— Description of the task —
Every record must appear in your copy exactly as written, with no pictures.

Stored dataset items
# # # # #
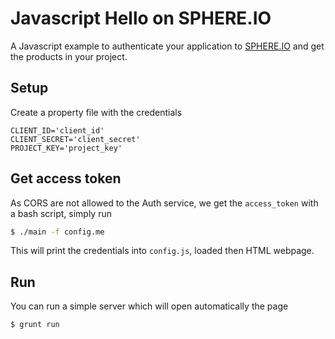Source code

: Javascript Hello on SPHERE.IO
=============================

A Javascript example to authenticate your application to [SPHERE.IO](http://sphere.io) and get the products in your project.

## Setup

Create a property file with the credentials
```
CLIENT_ID='client_id'
CLIENT_SECRET='client_secret'
PROJECT_KEY='project_key'
```

## Get access token

As CORS are not allowed to the Auth service, we get the `access_token` with a bash script, simply run
```bash
$ ./main -f config.me
```

This will print the credentials into `config.js`, loaded then HTML webpage.

## Run

You can run a simple server which will open automatically the page
```bash
$ grunt run
```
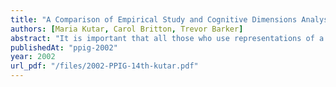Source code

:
```yaml
---
title: "A Comparison of Empirical Study and Cognitive Dimensions Analysis in the Evaluation of UML Diagrams"
authors: [Maria Kutar, Carol Britton, Trevor Barker]
abstract: "It is important that all those who use representations of a system during the development process can clearly understand the representations that are used. Research has shown that structure plays an important role in whether a diagrammatic representation may be readily understood. In this paper we present the results of a study where two different approaches were taken to the evaluation of two notations which form part of the UML diagram toolkit: sequence diagrams and collaboration diagrams. First, a theoretical investigation was carried out using the cognitive dimensions framework. Second, an empirical study was carried out to investigate user understanding of such diagrams. The results of the two studies did not concur, with the theoretical approach supporting the original hypothesis that structure is an important factor in diagram comprehension, but the study providing no evidence to support this."
publishedAt: "ppig-2002"
year: 2002
url_pdf: "/files/2002-PPIG-14th-kutar.pdf"
---
```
# # # # #
— Result —
Source code

: Javascript Hello on SPHERE.IO
=============================

A Javascript example to authenticate your application to [SPHERE.IO](http://sphere.io) and get the products in your project.

## Setup

Create a property file with the credentials
```
CLIENT_ID='client_id'
CLIENT_SECRET='client_secret'
PROJECT_KEY='project_key'
```

## Get access token

As CORS are not allowed to the Auth service, we get the `access_token` with a bash script, simply run
```bash
$ ./main -f config.me
```

This will print the credentials into `config.js`, loaded then HTML webpage.

## Run

You can run a simple server which will open automatically the page
```bash
$ grunt run
```
Source code

:
```yaml
---
title: "A Comparison of Empirical Study and Cognitive Dimensions Analysis in the Evaluation of UML Diagrams"
authors: [Maria Kutar, Carol Britton, Trevor Barker]
abstract: "It is important that all those who use representations of a system during the development process can clearly understand the representations that are used. Research has shown that structure plays an important role in whether a diagrammatic representation may be readily understood. In this paper we present the results of a study where two different approaches were taken to the evaluation of two notations which form part of the UML diagram toolkit: sequence diagrams and collaboration diagrams. First, a theoretical investigation was carried out using the cognitive dimensions framework. Second, an empirical study was carried out to investigate user understanding of such diagrams. The results of the two studies did not concur, with the theoretical approach supporting the original hypothesis that structure is an important factor in diagram comprehension, but the study providing no evidence to support this."
publishedAt: "ppig-2002"
year: 2002
url_pdf: "/files/2002-PPIG-14th-kutar.pdf"
---
```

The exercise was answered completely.